The asset owners were asked about strategies, practices, real-world impacts, targets and frameworks. Approaches ranged from setting targets for entire portfolios to focusing on high emitters to achieve their own net-zero goals.
Some 48% of asset owners surveyed have between one-quarter and half of their assets under management invested in portfolios with climate-related instructions or objectives, up from 40% in 2022.
In North America, commitment to climate-related investment practices went the other way, with climate-related factor integration and positive screening falling to 25% and 45%, respectively, from 52% in 2022. North America-based respondents were the only ones confident that their decarbonization strategies are leading to an actual reduction in emissions, the report said.
Overall, climate-related targets and metrics used by asset owners remained the same as in 2022, particularly when it comes to emissions-reduction targets that are used by 49% of the asset owners surveyed.
While the majority of asset owners believe that using an established climate-related target-setting framework has a real impact on emissions levels, 34% disagreed and 43% see too much discretion in selecting climate-related targets.
For 55% of asset owners, climate-related factor integration contributes more to portfolio decarbonization than to real-world emissions reductions. And 51% agreed that financial institutions have a responsibility to help fund the decarbonization of high emitters.
While only 40% of their funds currently own or manage transition finance investments, 35% expect to make to do so within the next 12 months, and 60% of consultants said they advise clients to make them, even where this could increase portfolio carbon intensity.
"The energy transition is undoubtedly the biggest systemic shift of this generation," said Nazmeera Moola, chief sustainability officer at Ninety One, in an emailed comment about the research.

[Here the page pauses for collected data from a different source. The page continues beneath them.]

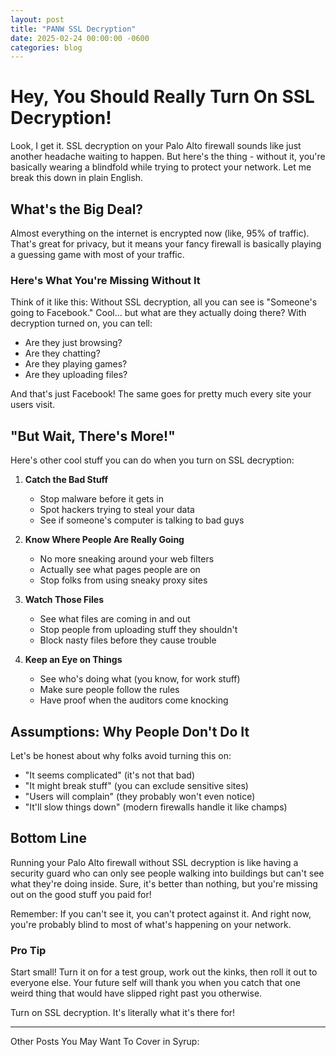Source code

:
 ```yaml
---
layout: post
title: "PANW SSL Decryption"
date: 2025-02-24 00:00:00 -0600
categories: blog
---
```

# Hey, You Should Really Turn On SSL Decryption!

Look, I get it. SSL decryption on your Palo Alto firewall sounds like just another headache waiting to happen. But here's the thing - without it, you're basically wearing a blindfold while trying to protect your network. Let me break this down in plain English.

## What's the Big Deal?

Almost everything on the internet is encrypted now (like, 95% of traffic). That's great for privacy, but it means your fancy firewall is basically playing a guessing game with most of your traffic.

### Here's What You're Missing Without It

Think of it like this: Without SSL decryption, all you can see is "Someone's going to Facebook." Cool... but what are they actually doing there? With decryption turned on, you can tell:
- Are they just browsing?
- Are they chatting?
- Are they playing games?
- Are they uploading files?

And that's just Facebook! The same goes for pretty much every site your users visit.

## "But Wait, There's More!"

Here's other cool stuff you can do when you turn on SSL decryption:

1. **Catch the Bad Stuff**
   - Stop malware before it gets in
   - Spot hackers trying to steal your data
   - See if someone's computer is talking to bad guys

2. **Know Where People Are Really Going**
   - No more sneaking around your web filters
   - Actually see what pages people are on
   - Stop folks from using sneaky proxy sites

3. **Watch Those Files**
   - See what files are coming in and out
   - Stop people from uploading stuff they shouldn't
   - Block nasty files before they cause trouble

4. **Keep an Eye on Things**
   - See who's doing what (you know, for work stuff)
   - Make sure people follow the rules
   - Have proof when the auditors come knocking

## Assumptions: Why People Don't Do It

Let's be honest about why folks avoid turning this on:
- "It seems complicated" (it's not that bad)
- "It might break stuff" (you can exclude sensitive sites)
- "Users will complain" (they probably won't even notice)
- "It'll slow things down" (modern firewalls handle it like champs)

## Bottom Line

Running your Palo Alto firewall without SSL decryption is like having a security guard who can only see people walking into buildings but can't see what they're doing inside. Sure, it's better than nothing, but you're missing out on the good stuff you paid for!

Remember: If you can't see it, you can't protect against it. And right now, you're probably blind to most of what's happening on your network.

### Pro Tip
Start small! Turn it on for a test group, work out the kinks, then roll it out to everyone else. Your future self will thank you when you catch that one weird thing that would have slipped right past you otherwise.

Turn on SSL decryption. It's literally what it's there for! 

---

Other Posts You May Want To Cover in Syrup:
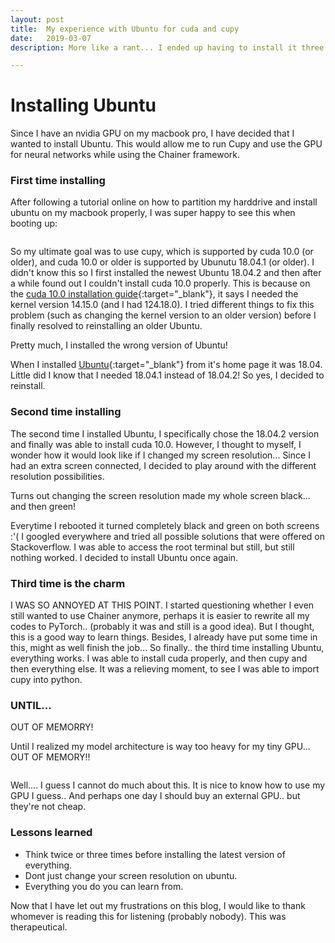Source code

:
 ```yaml
---
layout: post
title:  My experience with Ubuntu for cuda and cupy
date:   2019-03-07
description: More like a rant... I ended up having to install it three times and here is why...

---
```

# Installing Ubuntu

Since I have an nvidia GPU on my macbook pro, I have decided that I wanted to install Ubuntu. This would allow me to run Cupy and use the GPU for neural networks while using the Chainer framework.

### First time installing

After following a tutorial online on how to partition my harddrive and install ubuntu on my macbook properly, I was super happy to see this when booting up:

<div class="img_row">
    <img class="col one left" src="{{ site.baseurl }}/assets/img/blog_img/ubuntu_loader.png" alt="" title="ubuntu_loading"/>
</div>

So my ultimate goal was to use cupy, which is supported by cuda 10.0 (or older), and cuda 10.0 or older is supported by Ubunutu 18.04.1 (or older). I didn't know this so I first installed the newest Ubuntu 18.04.2 and then after a while found out I couldn't install cuda 10.0 properly. This is because on the [cuda 10.0 installation guide](https://docs.nvidia.com/cuda/archive/10.0/){:target="\_blank"}, it says I needed the kernel version 14.15.0 (and I had 124.18.0). I tried different things to fix this problem (such as changing the kernel version to an older version) before I finally resolved to reinstalling an older Ubuntu.  
<div class="alert alert-warning" role='alert'>
  Pretty much, I installed the wrong version of Ubuntu!
</div>

 When I installed [Ubuntu](https://www.ubuntu.com/#download){:target="\_blank"} from it's home page it was 18.04. Little did I know that I needed 18.04.1 instead of 18.04.2! So yes, I decided to reinstall. 

### Second time installing

The second time I installed Ubuntu, I specifically chose the 18.04.2 version and finally was able to install cuda 10.0. However, I thought to myself, I wonder how it would look like if I changed my screen resolution... Since I had an extra screen connected, I decided to play around with the different resolution possibilities. 
<div class="alert alert-danger">
 Turns out changing the screen resolution made my whole screen black... and then green!
</div>


<div class="img_row">
    <img class="col one left" src="{{ site.baseurl }}/assets/img/blog_img/green_screen" alt="" title="ubuntu_loading"/>
</div>

Everytime I rebooted it turned completely black and green on both screens :'( I googled everywhere and tried all possible solutions that were offered on Stackoverflow. I was able to access the root terminal but still, but still nothing worked. I decided to install Ubuntu once again.

### Third time is the charm

I WAS SO ANNOYED AT THIS POINT. I started questioning whether I even still wanted to use Chainer anymore, perhaps it is easier to rewrite all my codes to PyTorch.. (probably it was and still is a good idea). But I thought, this is a good way to learn things. Besides, I already have put some time in this, might as well finish the job... So finally.. the third time installing Ubuntu, everything works. I was able to install cuda properly, and then cupy and then everything else. It was a relieving moment, to see I was able to import cupy into python. 

### UNTIL... 

<div class="alert alert-danger">
 OUT OF MEMORRY!
</div>

<div class="img_row">
    <img class="col one left" src="{{ site.baseurl }}/assets/img/blog_img/out_of_memory.png" alt="" title="outofmemory!!" />
</div>

Until I realized my model architecture is way too heavy for my tiny GPU... OUT OF MEMORY!!  

<div class="img_row">
    <img class="col one left" src="{{ site.baseurl }}/assets/img/blog_img/cryface.jpg" alt="" title="ubuntu_loading"/>
</div>

Well.... I guess I cannot do much about this. It is nice to know how to use my GPU I guess.. And perhaps one day I should buy an external GPU.. but they're not cheap. 

### Lessons learned

- Think twice or three times before installing the latest version of everything.
- Dont just change your screen resolution on ubuntu. 
- Everything you do you can learn from. 


Now that I have let out my frustrations on this blog, I would like to thank whomever is reading this for listening (probably nobody). This was therapeutical.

"The universe of investment opportunities has exploded to build the foundations of a new era and support the development of market leading innovations. Transition finance is being clearly recognized for its real-world credentials over and above meeting portfolio decarbonization targets," Moola said, but she cautioned that investors need to capture the full picture of their portfolio's emissions to measure climate impact.